Lyle raised an eyebrow. “What, like we take an even older woman, with a worse disease, and make her even younger and healthier?”
“Think bigger,” said Kerry. “Guru Kuvam healed one woman. Why don’t we heal the whole cancer center?”
“We’ll never get permission from everybody,” said Sunny, “plus we’d need willing DNA donors, and then the patients would have to agree to that, too.

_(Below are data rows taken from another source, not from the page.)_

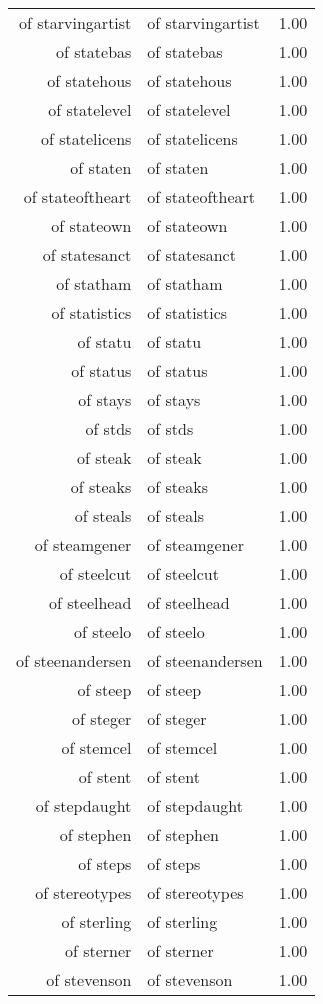 \begin{table}[ht]
\begin{tabular}{rlr}
  of starvingartist & of starvingartist & 1.00 \\ 
  of statebas & of statebas & 1.00 \\ 
  of statehous & of statehous & 1.00 \\ 
  of statelevel & of statelevel & 1.00 \\ 
  of statelicens & of statelicens & 1.00 \\ 
  of staten & of staten & 1.00 \\ 
  of stateoftheart & of stateoftheart & 1.00 \\ 
  of stateown & of stateown & 1.00 \\ 
  of statesanct & of statesanct & 1.00 \\ 
  of statham & of statham & 1.00 \\ 
  of statistics & of statistics & 1.00 \\ 
  of statu & of statu & 1.00 \\ 
  of status & of status & 1.00 \\ 
  of stays & of stays & 1.00 \\ 
  of stds & of stds & 1.00 \\ 
  of steak & of steak & 1.00 \\ 
  of steaks & of steaks & 1.00 \\ 
  of steals & of steals & 1.00 \\ 
  of steamgener & of steamgener & 1.00 \\ 
  of steelcut & of steelcut & 1.00 \\ 
  of steelhead & of steelhead & 1.00 \\ 
  of steelo & of steelo & 1.00 \\ 
  of steenandersen & of steenandersen & 1.00 \\ 
  of steep & of steep & 1.00 \\ 
  of steger & of steger & 1.00 \\ 
  of stemcel & of stemcel & 1.00 \\ 
  of stent & of stent & 1.00 \\ 
  of stepdaught & of stepdaught & 1.00 \\ 
  of stephen & of stephen & 1.00 \\ 
  of steps & of steps & 1.00 \\ 
  of stereotypes & of stereotypes & 1.00 \\ 
  of sterling & of sterling & 1.00 \\ 
  of sterner & of sterner & 1.00 \\ 
  of stevenson & of stevenson & 1.00 \\ 

\end{tabular}
\end{table}
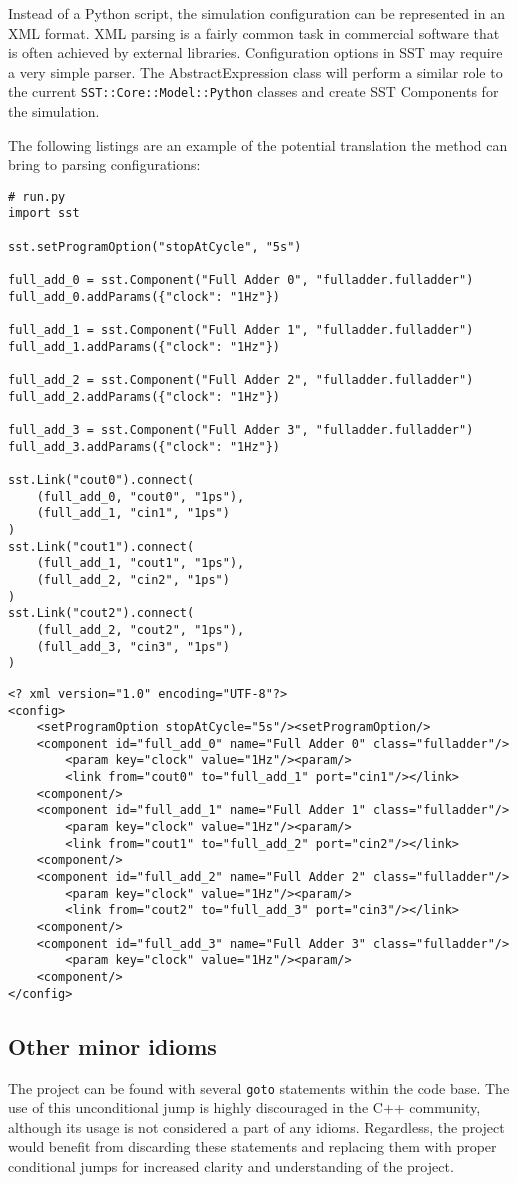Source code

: Instead of a Python script, the simulation configuration can be represented in an XML format. XML parsing is a fairly common task in commercial software that is often achieved by external libraries. Configuration options in SST may require a very simple parser. The AbstractExpression class will perform a similar role to the current \texttt{SST::Core::Model::Python} classes and create SST Components for the simulation.

The following listings are an example of the potential translation the method can bring to parsing configurations:
\begin{lstlisting}[style=customPython]
# run.py
import sst

sst.setProgramOption("stopAtCycle", "5s")

full_add_0 = sst.Component("Full Adder 0", "fulladder.fulladder")
full_add_0.addParams({"clock": "1Hz"})

full_add_1 = sst.Component("Full Adder 1", "fulladder.fulladder")
full_add_1.addParams({"clock": "1Hz"})

full_add_2 = sst.Component("Full Adder 2", "fulladder.fulladder")
full_add_2.addParams({"clock": "1Hz"})

full_add_3 = sst.Component("Full Adder 3", "fulladder.fulladder")
full_add_3.addParams({"clock": "1Hz"})

sst.Link("cout0").connect(
    (full_add_0, "cout0", "1ps"),
    (full_add_1, "cin1", "1ps")
)
sst.Link("cout1").connect(
    (full_add_1, "cout1", "1ps"),
    (full_add_2, "cin2", "1ps")
)
sst.Link("cout2").connect(
    (full_add_2, "cout2", "1ps"),
    (full_add_3, "cin3", "1ps")
)
\end{lstlisting}

\begin{lstlisting}[style=customXML]
<? xml version="1.0" encoding="UTF-8"?>
<config>
    <setProgramOption stopAtCycle="5s"/><setProgramOption/>
    <component id="full_add_0" name="Full Adder 0" class="fulladder"/>
        <param key="clock" value="1Hz"/><param/>
        <link from="cout0" to="full_add_1" port="cin1"/></link>
    <component/>
    <component id="full_add_1" name="Full Adder 1" class="fulladder"/>
        <param key="clock" value="1Hz"/><param/>
        <link from="cout1" to="full_add_2" port="cin2"/></link>
    <component/>
    <component id="full_add_2" name="Full Adder 2" class="fulladder"/>
        <param key="clock" value="1Hz"/><param/>
        <link from="cout2" to="full_add_3" port="cin3"/></link>
    <component/>
    <component id="full_add_3" name="Full Adder 3" class="fulladder"/>
        <param key="clock" value="1Hz"/><param/>
    <component/>
</config>
\end{lstlisting}

\subsection{Other minor idioms}
The project can be found with several \texttt{goto} statements within the code base. The use of this unconditional jump is highly discouraged in the C++ community, although its usage is not considered a part of any idioms. Regardless, the project would benefit from discarding these statements and replacing them with proper conditional jumps for increased clarity and understanding of the project.
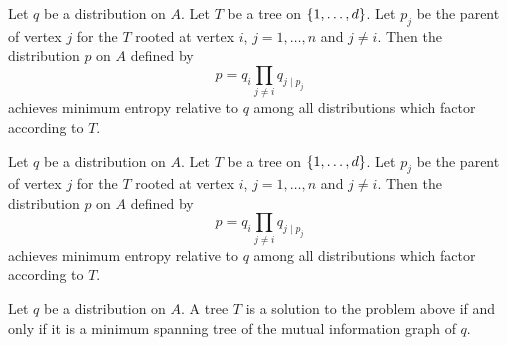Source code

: 
\begin{prop}
  Let $q$ be a distribution on $A$. Let $T$ be
  a tree on $\{1, \dots, d\}$. Let $p_j$ be
  the parent of vertex $j$ for the $T$ rooted
  at vertex $i$, $j = 1,\dots,n$ and $j \neq i$.
  Then the distribution $p$ on $A$ defined by
  \[
    p = q_i \prod_{j \neq i} q_{j \mid p_j}
  \]
  achieves minimum entropy relative to $q$ among
  all distributions which factor according to $T$.
\end{prop}

\begin{prop}
  Let $q$ be a distribution on $A$. Let $T$ be
  a tree on $\{1, \dots, d\}$. Let $p_j$ be
  the parent of vertex $j$ for the $T$ rooted
  at vertex $i$, $j = 1,\dots,n$ and $j \neq i$.
  Then the distribution $p$ on $A$ defined by
  \[
    p = q_i \prod_{j \neq i} q_{j \mid p_j}
  \]
  achieves minimum entropy relative to $q$ among
  all distributions which factor according to $T$.
\end{prop}

\begin{prop}
  Let $q$ be a distribution on $A$.
  A tree
  $T$ is a solution to the problem above
  if and only if it is a minimum spanning
  tree of the mutual information graph of $q$.
\end{prop}
\strats
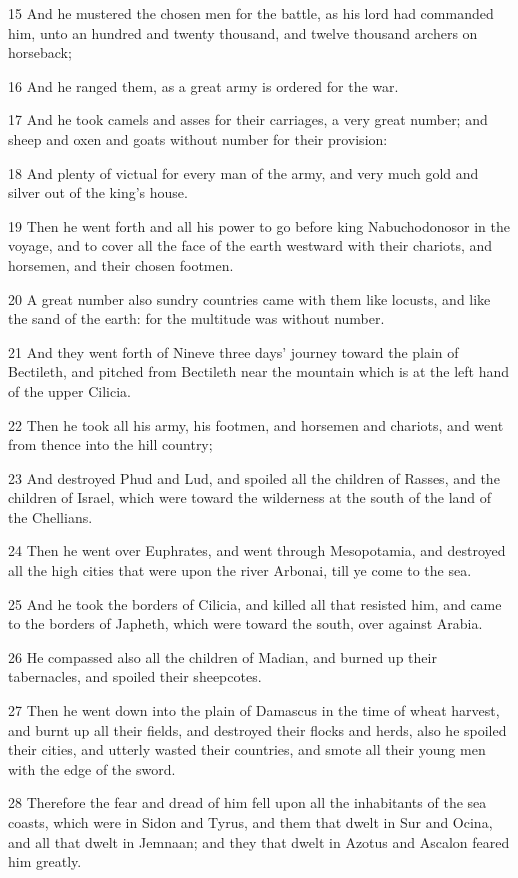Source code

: \par 15 And he mustered the chosen men for the battle, as his lord had commanded him, unto an hundred and twenty thousand, and twelve thousand archers on horseback;
\par 16 And he ranged them, as a great army is ordered for the war.
\par 17 And he took camels and asses for their carriages, a very great number; and sheep and oxen and goats without number for their provision:
\par 18 And plenty of victual for every man of the army, and very much gold and silver out of the king's house.
\par 19 Then he went forth and all his power to go before king Nabuchodonosor in the voyage, and to cover all the face of the earth westward with their chariots, and horsemen, and their chosen footmen.
\par 20 A great number also sundry countries came with them like locusts, and like the sand of the earth: for the multitude was without number.
\par 21 And they went forth of Nineve three days' journey toward the plain of Bectileth, and pitched from Bectileth near the mountain which is at the left hand of the upper Cilicia.
\par 22 Then he took all his army, his footmen, and horsemen and chariots, and went from thence into the hill country;
\par 23 And destroyed Phud and Lud, and spoiled all the children of Rasses, and the children of Israel, which were toward the wilderness at the south of the land of the Chellians.
\par 24 Then he went over Euphrates, and went through Mesopotamia, and destroyed all the high cities that were upon the river Arbonai, till ye come to the sea.
\par 25 And he took the borders of Cilicia, and killed all that resisted him, and came to the borders of Japheth, which were toward the south, over against Arabia.
\par 26 He compassed also all the children of Madian, and burned up their tabernacles, and spoiled their sheepcotes.
\par 27 Then he went down into the plain of Damascus in the time of wheat harvest, and burnt up all their fields, and destroyed their flocks and herds, also he spoiled their cities, and utterly wasted their countries, and smote all their young men with the edge of the sword.
\par 28 Therefore the fear and dread of him fell upon all the inhabitants of the sea coasts, which were in Sidon and Tyrus, and them that dwelt in Sur and Ocina, and all that dwelt in Jemnaan; and they that dwelt in Azotus and Ascalon feared him greatly.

We don’t have time to arrange even half of that.”
“I’ve got it,” said Jeffrey, scrolling through something on his phone. “We’d lose the hot chick angle, though I guess the mom’s kind of hot, but check this out: there were two twins born last month, two little girls, and one’s completely healthy and the other’s on life support: she was born with one kidney, one lung, no liver, and only half a heart. Family’s going to pull the plug tomorrow.”
“Unless we get to them first,” said Kerry eagerly. “We turn the sick girl into a clone of the healthy one, we put their little faces up on the screen, and we tug on every heartstring in the country. Saving an old lady in Jersey is one thing, but saving a cute little baby is something everyone can get behind.”
“The family might say no,” said Sunny.
“We’ll take over their hospital expenses,” said Cynthia.
“More importantly,” said Lyle, glancing sidelong at Cynthia, “we’d be saving their daughter’s life. That’s kind of a big deal to us normal humans.”
“How could they say no?” asked Sunny. “The babies are identical twins, so they’re already clones of each other; we’d just be fixing a … manufacturing error.”
“Just don’t present it to them that way,” said Kerry. “Maybe we’d better let me do the talking.”
“Whatever you do, do it now,” said Carl. “We don’t have much time to prepare for this, and apparently we have new competitors popping up almost every day.” He picked up his phone. “While you work on that, I’m going to call Marcus and figure out who leaked our product to Kuvam.” Carl narrowed his eyes. “And when I find him, I’m going to let Cynthia kill him with a pair of pliers.”